◆ Assignment ◆
Output every entry exactly, without any pictures.

================

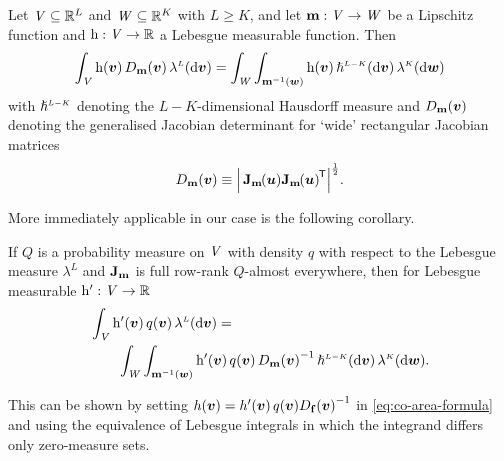 \begin{theorem}\label{thm:co-area-formula}
Let $\mathit{V} \subseteq \mathbb{R}^L$ and $\mathit{W} \subseteq \mathbb{R}^K$ with $L \geq K$, and let ${\mathbf{m}}:\mathit{V}\to\mathit{W}$ be a Lipschitz function and $\mathrm{h} : \mathit{V} \to \mathbb{R}$ a Lebesgue measurable function. Then
\begin{equation}\label{eq:co-area-formula}
    \int_{\set{V}} 
      \func{h}(\vct{v}) \, \jacobproddet{\vctfunc{m}}{\vct{v}}
    \,\lebm{L}(\dr\vct{v})
    = 
    \int_{\set{W}}
      \int_{\preimage{\vctfunc{m}}{\vct{w}}} \func{h}(\vct{v}) \,\haum{L-K}(\dr\vct{v})
    \,\lebm{K}(\dr\vct{w})
\end{equation}
with $\haum{L-K}$ denoting the $L-K$-dimensional Hausdorff measure and $\jacobproddet{\vctfunc{m}}{\vct{v}}$ denoting the generalised Jacobian determinant for `wide' rectangular Jacobian matrices
\begin{equation}\label{eq:jacobian-product-det}
  \jacobproddet{\vctfunc{m}}{\vct{v}} \equiv 
  \left|\,\jacob{\vctfunc{m}}{\vct{u}}\jacob{\vctfunc{m}}{\vct{u}}\tr\right|^{\frac{1}{2}}.
\end{equation}
\end{theorem}
More immediately applicable in our case is the following corollary.
\begin{corollary}\label{col:co-area-formula}
If $Q$ is a probability measure on $\mathit{V}$ with density $q$ with respect to the Lebesgue measure $\lambda^L$ and $\mathbf{J}_{{\mathbf{m}}}$ is full row-rank $Q$-almost everywhere, then for Lebesgue measurable $\mathrm{h}' : \mathit{V} \to \mathbb{R}$
\begin{equation}\label{eq:co-area-formula-corollary}
\begin{split}
    &\int_{\set{V}} 
      \func{h}'(\vct{v})\,q(\vct{v})
    \,\lebm{L}(\dr\vct{v})
    =\,\\
    &\qquad
    \int_{\set{W}}
      \int_{\preimage{\vctfunc{m}}{\vct{w}}}
        \func{h}'(\vct{v}) \,
        q(\vct{v})\,
        \jacobproddet{\vctfunc{m}}{\vct{v}}^{-1}
      \,\haum{L-K}(\dr\vct{v})
    \,\lebm{K}(\dr\vct{w}).
\end{split}
\end{equation}
\end{corollary}
This can be shown by setting $h(\vct{v}) = h'(\vct{v})\,q(\vct{v})\jacobproddet{\vctfunc{f}}{\vct{v}}^{-1}$ in \eqref{eq:co-area-formula} and using the equivalence of Lebesgue integrals in which the integrand differs only zero-measure sets.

================

◆ Worked solution ◆
 \begin{theorem}\label{thm:co-area-formula}
Let $\mathit{V} \subseteq \mathbb{R}^L$ and $\mathit{W} \subseteq \mathbb{R}^K$ with $L \geq K$, and let ${\mathbf{m}}:\mathit{V}\to\mathit{W}$ be a Lipschitz function and $\mathrm{h} : \mathit{V} \to \mathbb{R}$ a Lebesgue measurable function. Then
\begin{equation}\label{eq:co-area-formula}
    \int_{\set{V}} 
      \func{h}(\vct{v}) \, \jacobproddet{\vctfunc{m}}{\vct{v}}
    \,\lebm{L}(\dr\vct{v})
    = 
    \int_{\set{W}}
      \int_{\preimage{\vctfunc{m}}{\vct{w}}} \func{h}(\vct{v}) \,\haum{L-K}(\dr\vct{v})
    \,\lebm{K}(\dr\vct{w})
\end{equation}
with $\haum{L-K}$ denoting the $L-K$-dimensional Hausdorff measure and $\jacobproddet{\vctfunc{m}}{\vct{v}}$ denoting the generalised Jacobian determinant for `wide' rectangular Jacobian matrices
\begin{equation}\label{eq:jacobian-product-det}
  \jacobproddet{\vctfunc{m}}{\vct{v}} \equiv 
  \left|\,\jacob{\vctfunc{m}}{\vct{u}}\jacob{\vctfunc{m}}{\vct{u}}\tr\right|^{\frac{1}{2}}.
\end{equation}
\end{theorem}
More immediately applicable in our case is the following corollary.
\begin{corollary}\label{col:co-area-formula}
If $Q$ is a probability measure on $\mathit{V}$ with density $q$ with respect to the Lebesgue measure $\lambda^L$ and $\mathbf{J}_{{\mathbf{m}}}$ is full row-rank $Q$-almost everywhere, then for Lebesgue measurable $\mathrm{h}' : \mathit{V} \to \mathbb{R}$
\begin{equation}\label{eq:co-area-formula-corollary}
\begin{split}
    &\int_{\set{V}} 
      \func{h}'(\vct{v})\,q(\vct{v})
    \,\lebm{L}(\dr\vct{v})
    =\,\\
    &\qquad
    \int_{\set{W}}
      \int_{\preimage{\vctfunc{m}}{\vct{w}}}
        \func{h}'(\vct{v}) \,
        q(\vct{v})\,
        \jacobproddet{\vctfunc{m}}{\vct{v}}^{-1}
      \,\haum{L-K}(\dr\vct{v})
    \,\lebm{K}(\dr\vct{w}).
\end{split}
\end{equation}
\end{corollary}
This can be shown by setting $h(\vct{v}) = h'(\vct{v})\,q(\vct{v})\jacobproddet{\vctfunc{f}}{\vct{v}}^{-1}$ in \eqref{eq:co-area-formula} and using the equivalence of Lebesgue integrals in which the integrand differs only zero-measure sets.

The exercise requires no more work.